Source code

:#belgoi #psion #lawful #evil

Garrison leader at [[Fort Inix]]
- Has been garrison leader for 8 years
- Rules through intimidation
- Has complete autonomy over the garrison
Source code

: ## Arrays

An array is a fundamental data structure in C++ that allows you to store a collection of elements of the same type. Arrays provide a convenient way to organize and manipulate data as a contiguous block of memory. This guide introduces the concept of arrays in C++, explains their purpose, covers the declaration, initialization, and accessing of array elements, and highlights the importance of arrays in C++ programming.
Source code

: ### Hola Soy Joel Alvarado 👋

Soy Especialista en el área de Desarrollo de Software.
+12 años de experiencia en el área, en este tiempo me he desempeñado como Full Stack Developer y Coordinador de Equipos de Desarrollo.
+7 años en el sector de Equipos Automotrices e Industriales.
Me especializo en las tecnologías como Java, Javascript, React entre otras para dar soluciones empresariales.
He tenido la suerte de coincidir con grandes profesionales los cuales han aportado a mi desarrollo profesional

┄┄┄┄┄┄

**TASK TO CARRY OUT:**
Take exactly the lines from the one containing "Joel Alvarado 👋" through the one containing "Automotrices e Industriales." in the data above, and output them with nothing added.

**FINAL ANSWER:**
: ### Hola Soy Joel Alvarado 👋

Soy Especialista en el área de Desarrollo de Software.
+12 años de experiencia en el área, en este tiempo me he desempeñado como Full Stack Developer y Coordinador de Equipos de Desarrollo.
+7 años en el sector de Equipos Automotrices e Industriales.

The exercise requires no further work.